— Your instructions —
Below are entries to reproduce exactly, apart from their pictures.

— Material shown —
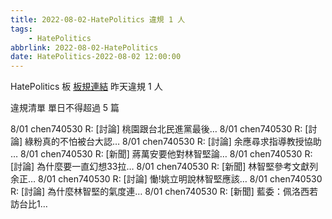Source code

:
 ```yaml
---
title: 2022-08-02-HatePolitics 違規 1 人
tags:
    - HatePolitics
abbrlink: 2022-08-02-HatePolitics
date: HatePolitics-2022-08-02 12:00:00
---
```

HatePolitics 板 [板規連結](https://www.ptt.cc/bbs/HatePolitics/M.1617115262.A.D60.html)
昨天違規 1 人
<!-- more -->

違規清單
單日不得超過 5 篇

8/01 chen740530 R: [討論] 桃園跟台北民進黨最後…
8/01 chen740530 R: [討論] 綠粉真的不怕被台大認…
8/01 chen740530 R: [討論] 余應尋求指導教授協助 …
8/01 chen740530 R: [新聞] 蔣萬安要他對林智堅論…
8/01 chen740530 R: [討論] 為什麼要一直幻想33拉…
8/01 chen740530 R: [新聞] 林智堅參考文獻列余正…
8/01 chen740530 R: [討論] 慟!姚立明說林智堅應該…
8/01 chen740530 R: [討論] 為什麼林智堅的氣度連…
8/01 chen740530 R: [新聞] 藍委：佩洛西若訪台比1…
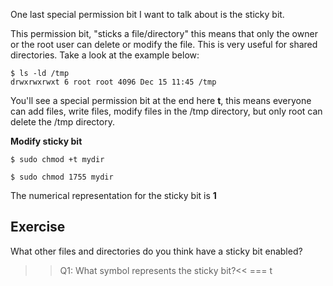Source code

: One last special permission bit I want to talk about is the sticky bit. 

This permission bit, "sticks a file/directory" this means that only the owner or the root user can delete or modify the file. This is very useful for shared directories. Take a look at the example below:

```
$ ls -ld /tmp
drwxrwxrwxt 6 root root 4096 Dec 15 11:45 /tmp
```

You'll see a special permission bit at the end here **t**, this means everyone can add files, write files, modify files in the /tmp directory, but only root can delete the /tmp directory. 

**Modify sticky bit**

```
$ sudo chmod +t mydir

$ sudo chmod 1755 mydir
```

The numerical representation for the sticky bit is **1**

## Exercise

What other files and directories do you think have a sticky bit enabled? 

>>Q1: What symbol represents the sticky bit?<<
=== t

— Answer box —
Source code

:
 ```yaml
---
title: 2022-08-02-HatePolitics 違規 1 人
tags:
    - HatePolitics
abbrlink: 2022-08-02-HatePolitics
date: HatePolitics-2022-08-02 12:00:00
---
```

HatePolitics 板 [板規連結](https://www.ptt.cc/bbs/HatePolitics/M.1617115262.A.D60.html)
昨天違規 1 人
<!-- more -->

違規清單
單日不得超過 5 篇

8/01 chen740530 R: [討論] 桃園跟台北民進黨最後…
8/01 chen740530 R: [討論] 綠粉真的不怕被台大認…
8/01 chen740530 R: [討論] 余應尋求指導教授協助 …
8/01 chen740530 R: [新聞] 蔣萬安要他對林智堅論…
8/01 chen740530 R: [討論] 為什麼要一直幻想33拉…
8/01 chen740530 R: [新聞] 林智堅參考文獻列余正…
8/01 chen740530 R: [討論] 慟!姚立明說林智堅應該…
8/01 chen740530 R: [討論] 為什麼林智堅的氣度連…
8/01 chen740530 R: [新聞] 藍委：佩洛西若訪台比1…
Source code

: One last special permission bit I want to talk about is the sticky bit. 

This permission bit, "sticks a file/directory" this means that only the owner or the root user can delete or modify the file. This is very useful for shared directories. Take a look at the example below:

```
$ ls -ld /tmp
drwxrwxrwxt 6 root root 4096 Dec 15 11:45 /tmp
```

You'll see a special permission bit at the end here **t**, this means everyone can add files, write files, modify files in the /tmp directory, but only root can delete the /tmp directory. 

**Modify sticky bit**

```
$ sudo chmod +t mydir

$ sudo chmod 1755 mydir
```

The numerical representation for the sticky bit is **1**

## Exercise

What other files and directories do you think have a sticky bit enabled? 

>>Q1: What symbol represents the sticky bit?<<
=== t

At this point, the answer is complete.